**Raw data:**
....

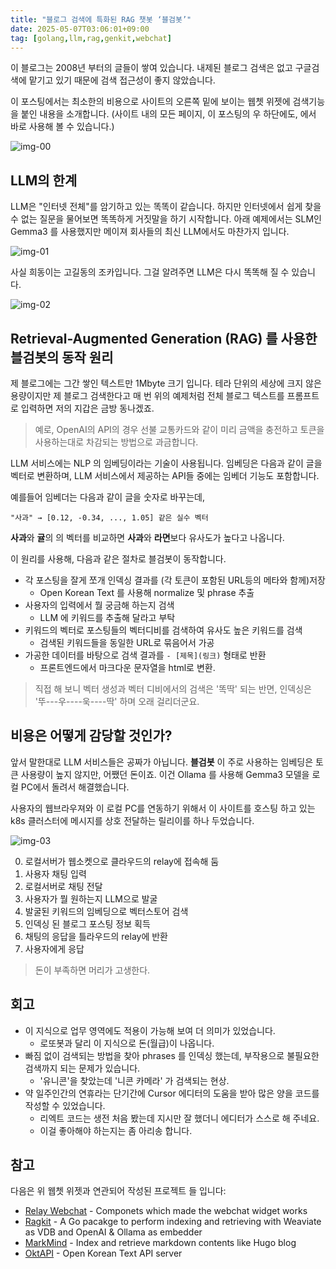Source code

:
 ```yaml
---
title: "블로그 검색에 특화된 RAG 챗봇 ‘블검봇’"
date: 2025-05-07T03:06:01+09:00
tag: [golang,llm,rag,genkit,webchat]
---
```


이 블로그는 2008년 부터의 글들이 쌓여 있습니다.
내제된 블로그 검색은 없고 구글검색에 맡기고 있기 때문에 검색 접근성이 좋지 않았습니다.

이 포스팅에서는 최소한의 비용으로 사이트의 오른쪽 밑에 보이는 웹쳇 위젯에 검색기능을 붙인 내용을 소개합니다.
(사이트 내의 모든 페이지, 이 포스팅의 우 하단에도, 에서 바로 사용해 볼 수 있습니다.)

![img-00](https://asset.homin.dev/blog/img/blgumbot_in_action.png.webp)


## LLM의 한계

LLM은 "인터넷 전체"를 암기하고 있는 똑똑이 같습니다. 하지만 인터넷에서 쉽게 찾을 수 없는 질문을 물어보면
똑똑하게 거짓말을 하기 시작합니다. 아래 예제에서는 SLM인 Gemma3 를 사용했지만 메이져 회사들의 최신 LLM에서도 마찬가지 입니다.

![img-01](https://asset.homin.dev/blog/img/llm_is_stupid.png.webp)

사실 희동이는 고길동의 조카입니다. 그걸 알려주면 LLM은 다시 똑똑해 질 수 있습니다.

![img-02](https://asset.homin.dev/blog/img/teach_llm.png.webp)


## Retrieval-Augmented Generation (RAG) 를 사용한 블검봇의 동작 원리

제 블로그에는 그간 쌓인 텍스트만 1Mbyte 크기 입니다.
테라 단위의 세상에 크지 않은 용량이지만 제 블로그 검색한다고 매 번 위의 예제처럼 전체 블로그 텍스트를
프롬프트로 입력하면 저의 지갑은 금방 동나겠죠.

> 예로, OpenAI의 API의 경우 선불 교통카드와 같이 미리 금액을 충전하고 토큰을 사용하는대로
> 차감되는 방법으로 과금합니다.

LLM 서비스에는 NLP 의 임베딩이라는 기술이 사용됩니다.
임베딩은 다음과 같이 글을 벡터로 변환하며, LLM 서비스에서 제공하는 API들 중에는 임베더 기능도 포함합니다.

예를들어 임베더는 다음과 같이 글을 숫자로 바꾸는데,
```
"사과" → [0.12, -0.34, ..., 1.05] 같은 실수 벡터
```

**사과**와 **귤**의 의 벡터를 비교하면 **사과**와 **라면**보다 유사도가 높다고 나옵니다.

이 원리를 사용해, 다음과 같은 절차로 블검봇이 동작합니다.

- 각 포스팅을 잘게 쪼개 인덱싱 결과를 (각 토큰이 포함된 URL등의 메타와 함께)저장
  - Open Korean Text 를 사용해 normalize 및 phrase 추출
- 사용자의 입력에서 뭘 궁금해 하는지 검색
  - LLM 에 키워드를 추출해 달라고 부탁
- 키워드의 벡터로 포스팅들의 벡터디비를 검색하여 유사도 높은 키워드를 검색
  - 검색된 키워드들을 동일한 URL로 묶음어서 가공
- 가공한 데이터를 바탕으로 검색 결과를 `- [제목](링크)` 형태로 반환
  - 프론트엔드에서 마크다운 문자열을 html로 변환.

> 직접 해 보니 벡터 생성과 벡터 디비에서의 검색은 '똑딱' 되는 반면,
> 인덱싱은 '뚜---우----욱----딱' 하며 오래 걸리더군요.


## 비용은 어떻게 감당할 것인가?

앞서 말한대로 LLM 서비스들은 공짜가 아닙니다. **블검봇** 이 주로 사용하는 임베딩은 토큰 사용량이 높지 않지만,
어쨌던 돈이죠. 이건 Ollama 를 사용해 Gemma3 모델을 로컬 PC에서 돌려서 해결했습니다.

사용자의 웹브라우져와 이 로컬 PC를 연동하기 위해서 이 사이트를 호스팅 하고 있는 k8s 클러스터에
메시지를 상호 전달하는 릴리이를 하나 두었습니다.

![img-03](https://asset.homin.dev/blog/img/blgumbot_dataflow.jpeg.webp)

0. 로컬서버가 웹소켓으로 클라우드의 relay에 접속해 둠
1. 사용자 채팅 입력
2. 로컬서버로 채팅 전달
3. 사용자가 뭘 원하는지 LLM으로 발굴
4. 발굴된 키워드의 임베딩으로 벡터스토어 검색
5. 인덱싱 된 블로그 포스팅 정보 획득
6. 채팅의 응답을 틀라우드의 relay에 반환
7. 사용자에게 응답


> 돈이 부족하면 머리가 고생한다.


## 회고

- 이 지식으로 업무 영역에도 적용이 가능해 보여 더 의미가 있었습니다.
  - 로또봇과 달리 이 지식으로 돈(월급)이 나옵니다.
- 빠짐 없이 검색되는 방법을 찾아 phrases 를 인덱싱 했는데, 부작용으로 불필요한 검색까지 되는 문제가 있습니다.
  - '유니콘'을 찾았는데 '니콘 카메라' 가 검색되는 현상.
- 약 일주인간의 연휴라는 단기간에 Cursor 에디터의 도움을 받아 많은 양을 코드를 작성할 수 있었습니다.
  - 리엑트 코드는 생전 처음 봤는데 지시만 잘 했더니 에디터가 스스로 해 주네요.  
  - 이걸 좋아해야 하는지는 좀 아리송 합니다. 


## 참고

다음은 위 웹쳇 위젯과 연관되어 작성된 프로젝트 들 입니다:

- [Relay Webchat](https://github.com/suapapa/relay-webchat) - Componets which made the webchat widget works
- [Ragkit](https://github.com/suapapa/go_ragkit) - A Go pacakge to perform indexing and retrieving with Weaviate as VDB and OpenAI & Ollama as embedder
- [MarkMind](https://github.com/suapapa/markmind) - Index and retrieve markdown contents like Hugo blog
- [OktAPI](https://github.com/suapapa/okt-api) - Open Korean Text API server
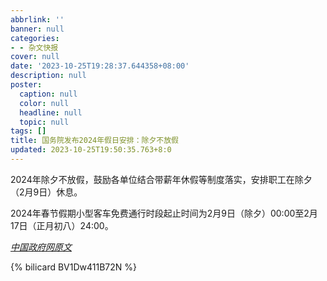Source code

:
 ```yaml
---
abbrlink: ''
banner: null
categories:
- - 杂文快报
cover: null
date: '2023-10-25T19:28:37.644358+08:00'
description: null
poster:
  caption: null
  color: null
  headline: null
  topic: null
tags: []
title: 国务院发布2024年假日安排：除夕不放假
updated: 2023-10-25T19:50:35.763+8:0
---
```

2024年除夕不放假，鼓励各单位结合带薪年休假等制度落实，安排职工在除夕（2月9日）休息。

2024年春节假期小型客车免费通行时段起止时间为2月9日（除夕）00:00至2月17日（正月初八）24:00。

[*中国政府网原文*](https://www.gov.cn/zhengce/content/202310/content_6911527.htm)

{% bilicard BV1Dw411B72N %}
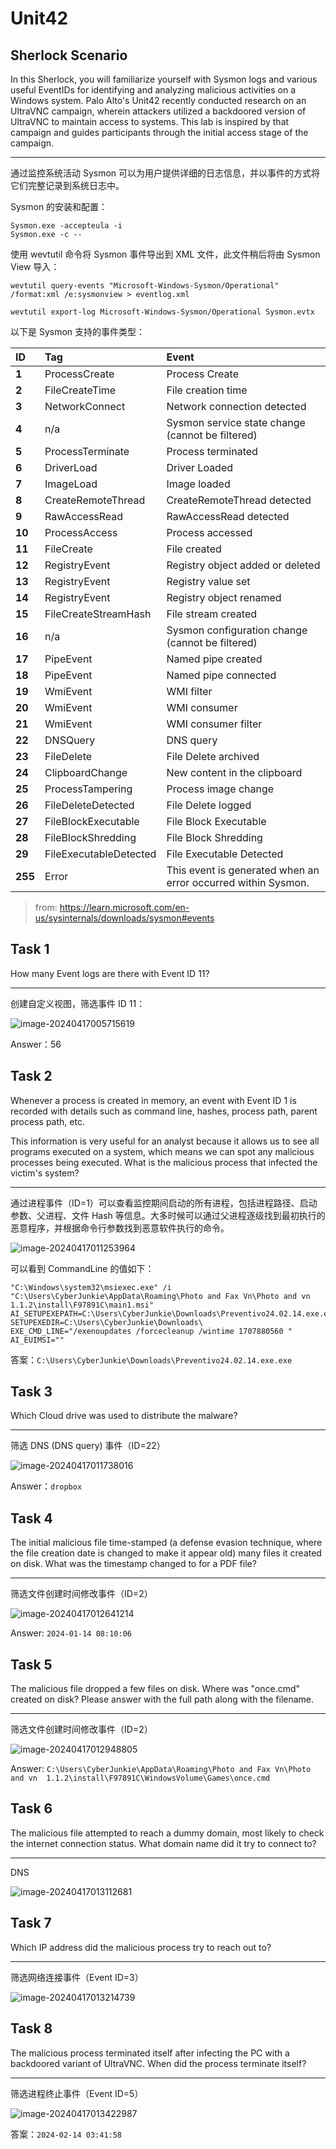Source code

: 

# Unit42

## Sherlock Scenario

In this Sherlock, you will familiarize yourself with Sysmon logs and various useful EventIDs for identifying and analyzing malicious activities on a Windows system.
Palo Alto's Unit42 recently conducted research on an UltraVNC campaign, wherein attackers utilized a backdoored version of UltraVNC to maintain access to systems. This lab is inspired by that campaign and guides participants through the initial access stage of the campaign.

---

通过监控系统活动 Sysmon 可以为用户提供详细的日志信息，并以事件的方式将它们完整记录到系统日志中。

Sysmon 的安装和配置：

```
Sysmon.exe -accepteula -i
Sysmon.exe -c --
```

使用 wevtutil 命令将 Sysmon 事件导出到 XML 文件，此文件稍后将由 Sysmon View 导入：

```
wevtutil query-events "Microsoft-Windows-Sysmon/Operational" /format:xml /e:sysmonview > eventlog.xml

wevtutil export-log Microsoft-Windows-Sysmon/Operational Sysmon.evtx
```



以下是 Sysmon 支持的事件类型：

| ID      | Tag                    | Event                                                        |
| :------ | :--------------------- | :----------------------------------------------------------- |
| **1**   | ProcessCreate          | Process Create                                               |
| **2**   | FileCreateTime         | File creation time                                           |
| **3**   | NetworkConnect         | Network connection detected                                  |
| **4**   | n/a                    | Sysmon service state change (cannot be filtered)             |
| **5**   | ProcessTerminate       | Process terminated                                           |
| **6**   | DriverLoad             | Driver Loaded                                                |
| **7**   | ImageLoad              | Image loaded                                                 |
| **8**   | CreateRemoteThread     | CreateRemoteThread detected                                  |
| **9**   | RawAccessRead          | RawAccessRead detected                                       |
| **10**  | ProcessAccess          | Process accessed                                             |
| **11**  | FileCreate             | File created                                                 |
| **12**  | RegistryEvent          | Registry object added or deleted                             |
| **13**  | RegistryEvent          | Registry value set                                           |
| **14**  | RegistryEvent          | Registry object renamed                                      |
| **15**  | FileCreateStreamHash   | File stream created                                          |
| **16**  | n/a                    | Sysmon configuration change (cannot be filtered)             |
| **17**  | PipeEvent              | Named pipe created                                           |
| **18**  | PipeEvent              | Named pipe connected                                         |
| **19**  | WmiEvent               | WMI filter                                                   |
| **20**  | WmiEvent               | WMI consumer                                                 |
| **21**  | WmiEvent               | WMI consumer filter                                          |
| **22**  | DNSQuery               | DNS query                                                    |
| **23**  | FileDelete             | File Delete archived                                         |
| **24**  | ClipboardChange        | New content in the clipboard                                 |
| **25**  | ProcessTampering       | Process image change                                         |
| **26**  | FileDeleteDetected     | File Delete logged                                           |
| **27**  | FileBlockExecutable    | File Block Executable                                        |
| **28**  | FileBlockShredding     | File Block Shredding                                         |
| **29**  | FileExecutableDetected | File Executable Detected                                     |
| **255** | Error                  | This event is generated when an error occurred within Sysmon. |

> from: https://learn.microsoft.com/en-us/sysinternals/downloads/sysmon#events

## Task 1

How many Event logs are there with Event ID 11?

---

创建自定义视图，筛选事件 ID 11：

![image-20240417005715619](./unit42.assets/image-20240417005715619.png)

Answer：56

## Task 2

Whenever a process is created in memory, an event with Event ID 1 is recorded with details such as command line, hashes, process path, parent process path, etc.  

This information is very useful for an analyst because it allows us to see all programs executed on a system, which means we can spot any malicious processes being executed. What is the malicious process that infected the victim's system?

---

通过进程事件（ID=1）可以查看监控期间启动的所有进程，包括进程路径、启动参数、父进程、文件 Hash 等信息。大多时候可以通过父进程逐级找到最初执行的恶意程序，并根据命令行参数找到恶意软件执行的命令。

![image-20240417011253964](./unit42.assets/image-20240417011253964.png)

可以看到 CommandLine 的值如下：

```
"C:\Windows\system32\msiexec.exe" /i "C:\Users\CyberJunkie\AppData\Roaming\Photo and Fax Vn\Photo and vn 1.1.2\install\F97891C\main1.msi" AI_SETUPEXEPATH=C:\Users\CyberJunkie\Downloads\Preventivo24.02.14.exe.exe SETUPEXEDIR=C:\Users\CyberJunkie\Downloads\ EXE_CMD_LINE="/exenoupdates /forcecleanup /wintime 1707880560 " AI_EUIMSI=""
```

答案：`C:\Users\CyberJunkie\Downloads\Preventivo24.02.14.exe.exe`

## Task 3

Which Cloud drive was used to distribute the malware?

---

筛选 DNS (DNS query) 事件（ID=22）

![image-20240417011738016](./unit42.assets/image-20240417011738016.png)

Answer：`dropbox`



## Task 4

The initial malicious file time-stamped (a defense evasion technique, where the file creation date is changed to make it appear old) many files it created on disk. What was the timestamp changed to for a PDF file?

---

筛选文件创建时间修改事件（ID=2）

![image-20240417012641214](./unit42.assets/image-20240417012641214.png)

Answer: `2024-01-14 08:10:06`





## Task 5

The malicious file dropped a few files on disk. Where was "once.cmd" created on disk? Please answer with the full path along with the filename.

---

筛选文件创建时间修改事件（ID=2）

![image-20240417012948805](./unit42.assets/image-20240417012948805.png)

Answer: `C:\Users\CyberJunkie\AppData\Roaming\Photo and Fax Vn\Photo and vn  1.1.2\install\F97891C\WindowsVolume\Games\once.cmd`





## Task 6

The malicious file attempted to reach a dummy domain, most likely to check the internet connection status. What domain name did it try to connect to?

---

DNS

![image-20240417013112681](./unit42.assets/image-20240417013112681.png)





## Task 7

Which IP address did the malicious process try to reach out to?

---

筛选网络连接事件（Event ID=3）

![image-20240417013214739](./unit42.assets/image-20240417013214739.png)





## Task 8

The malicious process terminated itself after infecting the PC with a backdoored variant of UltraVNC. When did the process terminate itself?

---

筛选进程终止事件（Event ID=5）

![image-20240417013422987](./unit42.assets/image-20240417013422987.png)



答案：`2024-02-14 03:41:58`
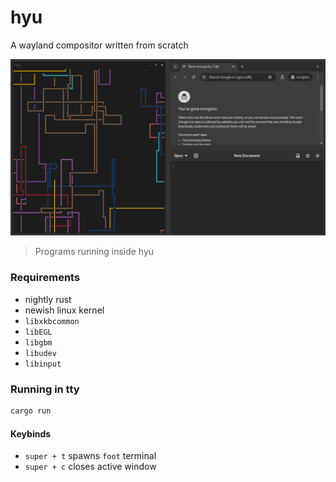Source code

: # hyu

A wayland compositor written from scratch

![preview](./assets/preview.png)
> Programs running inside hyu

### Requirements

- nightly rust
- newish linux kernel
- `libxkbcommon`
- `libEGL`
- `libgbm`
- `libudev`
- `libinput`

### Running in tty

```sh
cargo run
```

#### Keybinds

- `super + t` spawns `foot` terminal
- `super + c` closes active window
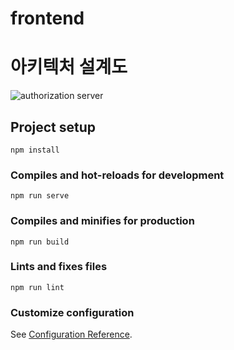 # frontend

# 아키텍처 설계도
![authorization server](https://user-images.githubusercontent.com/38098157/146682721-ec0e91a7-08d9-46ba-ba5e-db769cf4376b.jpg)




## Project setup
```
npm install
```
### Compiles and hot-reloads for development
```
npm run serve
```
### Compiles and minifies for production
```
npm run build
```
### Lints and fixes files
```
npm run lint
```

### Customize configuration
See [Configuration Reference](https://cli.vuejs.org/config/).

....

**Description of the task:** Each line from the one that includes "## Project setup" down to the close of the records above is to be given again exactly, and no other line is to appear.

**Task response:**
## Project setup
```
npm install
```
### Compiles and hot-reloads for development
```
npm run serve
```
### Compiles and minifies for production
```
npm run build
```
### Lints and fixes files
```
npm run lint
```

### Customize configuration
See [Configuration Reference](https://cli.vuejs.org/config/).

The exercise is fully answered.